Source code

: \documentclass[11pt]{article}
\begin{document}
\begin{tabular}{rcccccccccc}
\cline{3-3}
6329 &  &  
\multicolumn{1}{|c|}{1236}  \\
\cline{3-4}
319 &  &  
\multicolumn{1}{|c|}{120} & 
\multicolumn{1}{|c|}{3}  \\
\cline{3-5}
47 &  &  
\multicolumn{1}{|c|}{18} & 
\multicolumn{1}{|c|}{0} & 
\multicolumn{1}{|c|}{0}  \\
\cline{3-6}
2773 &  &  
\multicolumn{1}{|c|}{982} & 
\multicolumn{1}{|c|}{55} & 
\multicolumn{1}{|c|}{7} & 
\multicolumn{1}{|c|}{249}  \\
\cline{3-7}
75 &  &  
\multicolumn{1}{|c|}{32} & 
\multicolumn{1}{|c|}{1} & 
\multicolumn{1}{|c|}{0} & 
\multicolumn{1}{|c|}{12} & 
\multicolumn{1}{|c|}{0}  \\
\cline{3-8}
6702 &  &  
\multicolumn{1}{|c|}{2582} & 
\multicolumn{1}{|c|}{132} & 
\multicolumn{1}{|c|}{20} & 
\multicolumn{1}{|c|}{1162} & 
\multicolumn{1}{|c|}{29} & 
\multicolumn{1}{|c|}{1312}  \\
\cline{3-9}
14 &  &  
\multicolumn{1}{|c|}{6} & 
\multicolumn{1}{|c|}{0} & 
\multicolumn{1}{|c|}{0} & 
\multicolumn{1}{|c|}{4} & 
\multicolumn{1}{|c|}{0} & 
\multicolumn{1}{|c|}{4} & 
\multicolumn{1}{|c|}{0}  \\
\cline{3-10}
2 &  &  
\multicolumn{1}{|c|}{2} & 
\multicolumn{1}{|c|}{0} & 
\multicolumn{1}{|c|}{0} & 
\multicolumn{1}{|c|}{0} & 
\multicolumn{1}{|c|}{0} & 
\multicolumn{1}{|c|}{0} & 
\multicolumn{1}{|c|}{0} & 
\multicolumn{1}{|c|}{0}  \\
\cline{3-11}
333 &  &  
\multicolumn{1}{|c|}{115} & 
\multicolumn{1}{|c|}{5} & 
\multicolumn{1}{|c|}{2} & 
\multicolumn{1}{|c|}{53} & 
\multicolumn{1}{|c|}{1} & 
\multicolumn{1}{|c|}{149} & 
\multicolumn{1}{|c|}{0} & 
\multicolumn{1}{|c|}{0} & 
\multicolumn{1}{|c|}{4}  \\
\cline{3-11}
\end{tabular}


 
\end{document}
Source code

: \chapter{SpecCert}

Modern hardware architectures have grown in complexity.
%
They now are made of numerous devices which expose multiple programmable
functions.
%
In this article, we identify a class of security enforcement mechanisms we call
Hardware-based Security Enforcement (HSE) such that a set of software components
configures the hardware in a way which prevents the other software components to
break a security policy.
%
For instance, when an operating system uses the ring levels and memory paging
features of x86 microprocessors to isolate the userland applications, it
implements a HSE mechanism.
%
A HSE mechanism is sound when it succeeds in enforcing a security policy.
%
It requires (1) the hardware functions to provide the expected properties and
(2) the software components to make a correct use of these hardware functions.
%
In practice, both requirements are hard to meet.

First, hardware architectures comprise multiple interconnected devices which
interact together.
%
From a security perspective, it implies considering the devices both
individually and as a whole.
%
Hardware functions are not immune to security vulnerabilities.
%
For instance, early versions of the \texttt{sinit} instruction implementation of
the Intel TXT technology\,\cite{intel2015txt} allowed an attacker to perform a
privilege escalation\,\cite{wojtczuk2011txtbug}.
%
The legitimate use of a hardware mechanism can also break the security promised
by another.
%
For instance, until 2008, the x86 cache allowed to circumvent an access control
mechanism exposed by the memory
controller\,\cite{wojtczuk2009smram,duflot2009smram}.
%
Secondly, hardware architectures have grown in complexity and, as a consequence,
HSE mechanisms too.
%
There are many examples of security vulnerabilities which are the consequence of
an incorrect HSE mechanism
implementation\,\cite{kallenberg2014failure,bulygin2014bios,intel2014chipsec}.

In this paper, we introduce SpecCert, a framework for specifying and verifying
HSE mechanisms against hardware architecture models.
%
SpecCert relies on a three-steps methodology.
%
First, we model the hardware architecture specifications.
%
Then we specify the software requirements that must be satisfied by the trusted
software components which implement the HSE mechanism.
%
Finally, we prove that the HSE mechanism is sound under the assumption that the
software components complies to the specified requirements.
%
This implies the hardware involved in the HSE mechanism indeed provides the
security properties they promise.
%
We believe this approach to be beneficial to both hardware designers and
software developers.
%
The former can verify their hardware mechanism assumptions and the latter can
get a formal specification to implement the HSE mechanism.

++++

__WHAT NEEDS TO BE DONE__
From the entries above, copy each line that holds "memory".

__SOLUTION FOR THIS TASK__
For instance, when an operating system uses the ring levels and memory paging
mechanism exposed by the memory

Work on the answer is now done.